Directions:
Write every line below out again, exactly as given, but leave out the pictures.

Data extract:
------------------------------

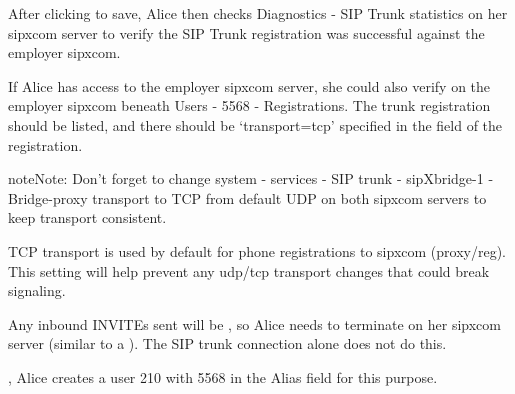 \documentclass[letterpaper,10pt,english]{sphinxmanual}
\begin{document}

After clicking  to save, Alice then checks Diagnostics - SIP Trunk statistics on her sipxcom server to verify the SIP Trunk registration was successful against the employer sipxcom.


If Alice has access to the employer sipxcom server, she could also verify on the employer sipxcom beneath Users - 5568 - Registrations.
The trunk registration should be listed, and there should be ‘transport=tcp’ specified in the  field of the registration.


\begin{sphinxadmonition}{note}{Note:}
Don’t forget to change system - services - SIP trunk - sipXbridge-1 - Bridge-proxy transport to TCP from default UDP on both sipxcom servers to keep transport consistent.


TCP transport is used by default for phone registrations to sipxcom (proxy/reg). This setting will help prevent any udp/tcp transport changes that could break signaling.
\end{sphinxadmonition}

Any inbound INVITEs sent  will be , so Alice needs to terminate  on her sipxcom server (similar to a {\hyperref[\detokenize{webui:alias-field}]{}}).
The SIP trunk connection alone does not do this.

, Alice creates a  user 210 with 5568 in the Alias field for this purpose.

\end{document}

------------------------------

Task response:
 \documentclass[letterpaper,10pt,english]{sphinxmanual}
\begin{document}

After clicking  to save, Alice then checks Diagnostics - SIP Trunk statistics on her sipxcom server to verify the SIP Trunk registration was successful against the employer sipxcom.


If Alice has access to the employer sipxcom server, she could also verify on the employer sipxcom beneath Users - 5568 - Registrations.
The trunk registration should be listed, and there should be ‘transport=tcp’ specified in the  field of the registration.


\begin{sphinxadmonition}{note}{Note:}
Don’t forget to change system - services - SIP trunk - sipXbridge-1 - Bridge-proxy transport to TCP from default UDP on both sipxcom servers to keep transport consistent.


TCP transport is used by default for phone registrations to sipxcom (proxy/reg). This setting will help prevent any udp/tcp transport changes that could break signaling.
\end{sphinxadmonition}

Any inbound INVITEs sent  will be , so Alice needs to terminate  on her sipxcom server (similar to a {\hyperref[\detokenize{webui:alias-field}]{}}).
The SIP trunk connection alone does not do this.

, Alice creates a  user 210 with 5568 in the Alias field for this purpose.

\end{document}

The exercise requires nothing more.